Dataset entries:
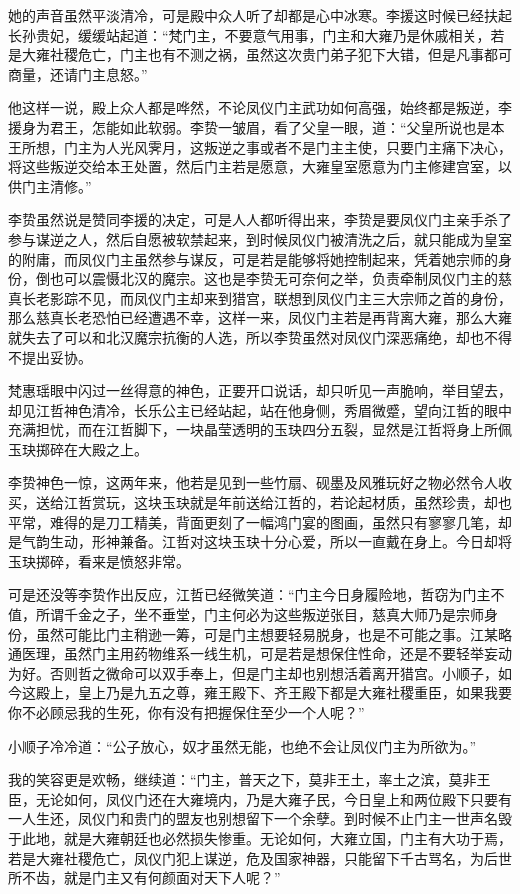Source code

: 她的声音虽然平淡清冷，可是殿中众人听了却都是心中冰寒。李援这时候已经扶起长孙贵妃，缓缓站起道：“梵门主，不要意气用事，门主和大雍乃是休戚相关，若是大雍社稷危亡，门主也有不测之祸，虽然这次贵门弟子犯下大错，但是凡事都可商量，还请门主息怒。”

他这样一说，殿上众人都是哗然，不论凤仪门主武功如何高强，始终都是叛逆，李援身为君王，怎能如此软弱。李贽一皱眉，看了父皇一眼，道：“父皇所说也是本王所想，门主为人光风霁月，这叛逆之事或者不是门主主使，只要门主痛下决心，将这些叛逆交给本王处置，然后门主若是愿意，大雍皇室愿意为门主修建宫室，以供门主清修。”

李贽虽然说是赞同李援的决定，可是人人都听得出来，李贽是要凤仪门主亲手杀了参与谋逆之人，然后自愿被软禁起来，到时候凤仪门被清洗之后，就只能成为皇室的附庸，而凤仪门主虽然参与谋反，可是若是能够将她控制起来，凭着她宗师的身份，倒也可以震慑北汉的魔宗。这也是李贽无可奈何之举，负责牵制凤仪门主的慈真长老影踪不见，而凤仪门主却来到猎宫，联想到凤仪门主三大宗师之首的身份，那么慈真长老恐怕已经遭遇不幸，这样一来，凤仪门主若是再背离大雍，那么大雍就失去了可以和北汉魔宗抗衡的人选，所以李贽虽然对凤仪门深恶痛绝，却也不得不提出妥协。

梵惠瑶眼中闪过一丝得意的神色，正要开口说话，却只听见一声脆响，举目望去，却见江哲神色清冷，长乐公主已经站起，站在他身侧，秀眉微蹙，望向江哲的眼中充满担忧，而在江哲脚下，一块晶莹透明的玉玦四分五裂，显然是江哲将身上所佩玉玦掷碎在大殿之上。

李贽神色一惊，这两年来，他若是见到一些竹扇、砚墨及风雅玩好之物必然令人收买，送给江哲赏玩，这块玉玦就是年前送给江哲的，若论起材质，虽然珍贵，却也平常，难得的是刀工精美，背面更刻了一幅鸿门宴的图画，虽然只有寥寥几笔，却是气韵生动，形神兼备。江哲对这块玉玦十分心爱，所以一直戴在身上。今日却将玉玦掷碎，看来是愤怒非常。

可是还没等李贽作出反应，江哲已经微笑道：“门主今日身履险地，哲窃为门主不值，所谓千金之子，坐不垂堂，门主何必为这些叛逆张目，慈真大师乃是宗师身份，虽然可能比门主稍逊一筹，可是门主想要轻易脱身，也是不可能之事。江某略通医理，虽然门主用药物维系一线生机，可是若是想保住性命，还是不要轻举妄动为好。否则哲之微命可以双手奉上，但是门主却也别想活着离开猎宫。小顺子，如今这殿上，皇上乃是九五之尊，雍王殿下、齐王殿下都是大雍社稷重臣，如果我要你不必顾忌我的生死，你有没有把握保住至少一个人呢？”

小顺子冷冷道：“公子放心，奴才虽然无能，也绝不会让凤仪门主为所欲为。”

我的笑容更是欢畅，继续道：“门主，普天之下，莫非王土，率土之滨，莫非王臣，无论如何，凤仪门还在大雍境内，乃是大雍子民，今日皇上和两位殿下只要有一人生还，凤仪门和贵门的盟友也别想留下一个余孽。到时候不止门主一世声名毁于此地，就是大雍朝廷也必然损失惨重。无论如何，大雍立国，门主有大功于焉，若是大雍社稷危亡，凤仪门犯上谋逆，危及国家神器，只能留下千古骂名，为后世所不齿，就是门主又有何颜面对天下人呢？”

==

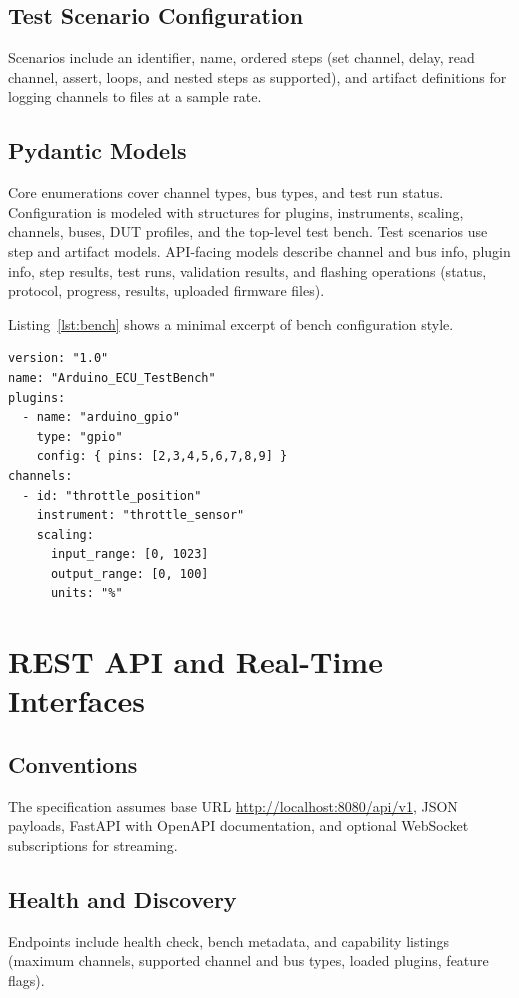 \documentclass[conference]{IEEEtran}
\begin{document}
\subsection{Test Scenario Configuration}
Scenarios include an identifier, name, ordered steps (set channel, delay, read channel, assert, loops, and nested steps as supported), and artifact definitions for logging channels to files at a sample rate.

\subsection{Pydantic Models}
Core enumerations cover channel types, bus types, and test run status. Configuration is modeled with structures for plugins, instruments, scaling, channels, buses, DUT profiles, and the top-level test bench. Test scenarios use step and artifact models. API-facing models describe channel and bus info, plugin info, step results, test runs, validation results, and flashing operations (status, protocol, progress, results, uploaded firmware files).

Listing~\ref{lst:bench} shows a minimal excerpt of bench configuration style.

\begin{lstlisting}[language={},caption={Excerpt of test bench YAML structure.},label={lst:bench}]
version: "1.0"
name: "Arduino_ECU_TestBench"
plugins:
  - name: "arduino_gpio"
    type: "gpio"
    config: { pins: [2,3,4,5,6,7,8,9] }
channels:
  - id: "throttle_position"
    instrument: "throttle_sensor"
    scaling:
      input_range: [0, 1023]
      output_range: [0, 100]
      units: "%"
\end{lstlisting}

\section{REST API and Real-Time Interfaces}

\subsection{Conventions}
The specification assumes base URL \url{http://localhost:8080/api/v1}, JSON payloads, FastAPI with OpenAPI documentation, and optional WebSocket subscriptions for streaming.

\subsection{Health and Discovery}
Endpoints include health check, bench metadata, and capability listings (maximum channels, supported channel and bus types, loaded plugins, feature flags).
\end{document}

### Work item
Only a number is wanted. Count the lines of the data that contain "supported".

### Task result
2